The word “backpacker” has some romantic feeling to it. You imagine brave travellers with huge rucksacks courageously conquering the world. No wonder we were so excited buying our new 60-litre backpacks. They were pretty, capacious, with loads of small pockets, straps and other yet unknown to us but still utterly useful things. It took us a few days to realize they were not as convenient as expected – and we were even slightly relieved when two weeks later they got stolen in Greece. Below - our view on why backpack size matters and main reasons to stick to the smaller knapsack.
- Big backpack makes you inflexible. You can’t just dump it at the back seat of the car or check in as hand luggage. You have to carry it around while sightseeing. Its size and capacity turn into your constant pain.
- Big backpack is too heavy. Think of a small 8-year old you have to carry on your back most of the journey. Trust me – it’s no fun.
- More space = more useless stuff. To be honest, the higher the capacity of your backpack – the more useless things you will stuff in it.

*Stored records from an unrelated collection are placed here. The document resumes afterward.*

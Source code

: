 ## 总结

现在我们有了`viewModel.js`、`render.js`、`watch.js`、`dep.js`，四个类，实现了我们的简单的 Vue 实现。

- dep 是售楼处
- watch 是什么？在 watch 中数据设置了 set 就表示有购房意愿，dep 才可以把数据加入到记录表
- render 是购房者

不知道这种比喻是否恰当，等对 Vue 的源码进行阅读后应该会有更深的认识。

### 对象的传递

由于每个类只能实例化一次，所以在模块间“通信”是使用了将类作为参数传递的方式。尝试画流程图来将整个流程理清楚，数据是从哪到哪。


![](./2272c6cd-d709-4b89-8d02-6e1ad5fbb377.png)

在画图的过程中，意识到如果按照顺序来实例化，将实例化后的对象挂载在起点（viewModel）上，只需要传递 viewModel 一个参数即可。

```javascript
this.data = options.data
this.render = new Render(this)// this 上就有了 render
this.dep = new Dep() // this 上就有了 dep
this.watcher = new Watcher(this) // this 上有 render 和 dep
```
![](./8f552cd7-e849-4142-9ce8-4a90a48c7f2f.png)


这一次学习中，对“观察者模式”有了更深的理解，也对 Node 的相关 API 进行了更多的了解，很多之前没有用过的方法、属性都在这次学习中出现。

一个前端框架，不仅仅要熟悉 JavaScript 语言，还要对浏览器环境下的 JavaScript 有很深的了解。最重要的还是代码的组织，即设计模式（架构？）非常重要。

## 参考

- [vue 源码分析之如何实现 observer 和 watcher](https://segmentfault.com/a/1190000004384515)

- More space leaves more room for temptations. If you have extra space you’ll utterly want to buy new stuff when really what you should be doing is throwing it away.
- You can’t find anything. It is already difficult to find something in a normal bag. Now imagine a huge stuffed rucksack.
- It creates an illusion of savings. Yes, you will be able to pack a few extra sweaters, some food and a bunch of useful devices. But after all – that is something you can easily buy abroad. The enjoyment of travelling light-handed is worth some extra expenditures.
- You look like a tourist. And locals will treat you like one. That does mean being more careful with taxi drivers and alike who will always try to use your lack of knowledge of the local environment to their advantage.
- It demotivates. While travelling interesting things happen all the time. Imagine if you have to skip a tempting offer just because of the inappropriate backpack size. We don’t say big backpacks are evil – after all they are incredibly useful. But unless you are planning to conquer high altitudes or camp in the forest – better leave it at home.